I used to consider “environmentalism” as a fringe movement of people who strangely seemed to care more about trees and animals than people. Sure, there was pollution, and a few weak species were going extinct, but with it was a small price to pay for our rightful domination of the Universe. Now when I hear those sentiments, I get very, very angry.
Earth’s natural systems are showing signs of wear and tear, brought on by the exponential growth of resource use and waste by the human species. We are causing a mass extinction of species not unlike those brought on by asteroid impacts in the distant past, and we may be next. I now realize that environmentalism and its close cousin the “sustainability” movement are social responses to this crisis.

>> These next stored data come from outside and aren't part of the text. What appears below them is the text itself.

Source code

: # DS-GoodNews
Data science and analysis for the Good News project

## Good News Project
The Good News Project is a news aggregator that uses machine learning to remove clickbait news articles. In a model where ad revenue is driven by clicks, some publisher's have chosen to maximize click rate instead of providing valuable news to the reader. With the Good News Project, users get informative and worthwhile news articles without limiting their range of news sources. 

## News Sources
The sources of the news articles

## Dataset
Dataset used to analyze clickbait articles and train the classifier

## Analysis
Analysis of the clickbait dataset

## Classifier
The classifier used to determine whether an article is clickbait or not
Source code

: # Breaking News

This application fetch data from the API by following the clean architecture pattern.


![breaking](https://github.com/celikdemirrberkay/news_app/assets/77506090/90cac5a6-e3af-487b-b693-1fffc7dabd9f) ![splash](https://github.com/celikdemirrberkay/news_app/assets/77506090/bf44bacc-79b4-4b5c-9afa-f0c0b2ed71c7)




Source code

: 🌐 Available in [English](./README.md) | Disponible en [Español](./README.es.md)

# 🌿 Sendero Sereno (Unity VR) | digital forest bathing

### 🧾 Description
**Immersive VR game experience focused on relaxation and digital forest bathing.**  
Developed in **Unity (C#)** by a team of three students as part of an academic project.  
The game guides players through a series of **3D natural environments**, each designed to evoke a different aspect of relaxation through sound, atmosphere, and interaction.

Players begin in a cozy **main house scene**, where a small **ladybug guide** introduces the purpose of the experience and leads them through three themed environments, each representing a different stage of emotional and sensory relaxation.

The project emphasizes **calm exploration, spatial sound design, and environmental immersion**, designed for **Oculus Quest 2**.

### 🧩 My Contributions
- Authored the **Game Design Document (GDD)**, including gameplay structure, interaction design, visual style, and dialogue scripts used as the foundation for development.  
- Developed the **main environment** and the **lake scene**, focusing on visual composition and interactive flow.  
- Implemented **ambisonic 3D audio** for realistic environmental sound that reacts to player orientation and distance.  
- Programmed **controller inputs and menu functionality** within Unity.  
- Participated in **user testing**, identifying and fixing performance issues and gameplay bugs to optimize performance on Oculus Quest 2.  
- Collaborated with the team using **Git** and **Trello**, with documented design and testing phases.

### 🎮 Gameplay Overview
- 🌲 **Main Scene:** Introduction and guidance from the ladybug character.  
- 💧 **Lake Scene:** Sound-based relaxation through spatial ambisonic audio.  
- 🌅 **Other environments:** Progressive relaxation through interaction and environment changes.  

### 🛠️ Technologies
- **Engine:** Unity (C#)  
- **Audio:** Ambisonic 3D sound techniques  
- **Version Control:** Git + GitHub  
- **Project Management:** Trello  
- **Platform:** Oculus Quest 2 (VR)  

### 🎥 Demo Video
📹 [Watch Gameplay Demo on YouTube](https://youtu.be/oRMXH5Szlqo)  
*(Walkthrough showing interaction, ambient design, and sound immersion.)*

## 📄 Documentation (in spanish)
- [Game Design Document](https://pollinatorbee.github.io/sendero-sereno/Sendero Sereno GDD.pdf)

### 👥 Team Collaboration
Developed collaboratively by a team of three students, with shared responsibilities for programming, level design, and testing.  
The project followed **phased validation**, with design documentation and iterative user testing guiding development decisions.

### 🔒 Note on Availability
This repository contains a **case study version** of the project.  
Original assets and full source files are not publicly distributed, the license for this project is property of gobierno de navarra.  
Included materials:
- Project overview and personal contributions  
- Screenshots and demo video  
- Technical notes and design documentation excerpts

As a former physicist and engineer, I applied my favorite tools to studying the issues (in what I call a “consumption model”). I discovered that the cumulative consumption of resources by humans is closely correlated to the trajectories of population growth for our species and others, and that all populations may crash (drop to zero) in this century as a result. If somehow technology enables us to live without the natural systems that have supported us, consume entire planets, and travel near the speed of light, the conversion of mass associated with the kind of exponential growth we’re used to can only be sustained for a few hundred years at most, because we can not reach the required planetary and interstellar mass fast enough.
When I was 16, I participated in a program to get kids to understand the ongoing energy crisis. I revisited the issue in my forties and learned that fossil fuels will dry up in this century, even if we survive the ecological crisis we’ve precipitated. Non-environmentally destructive alternatives are urgently required to deal with whatever (hopefully small) demand for energy we might have.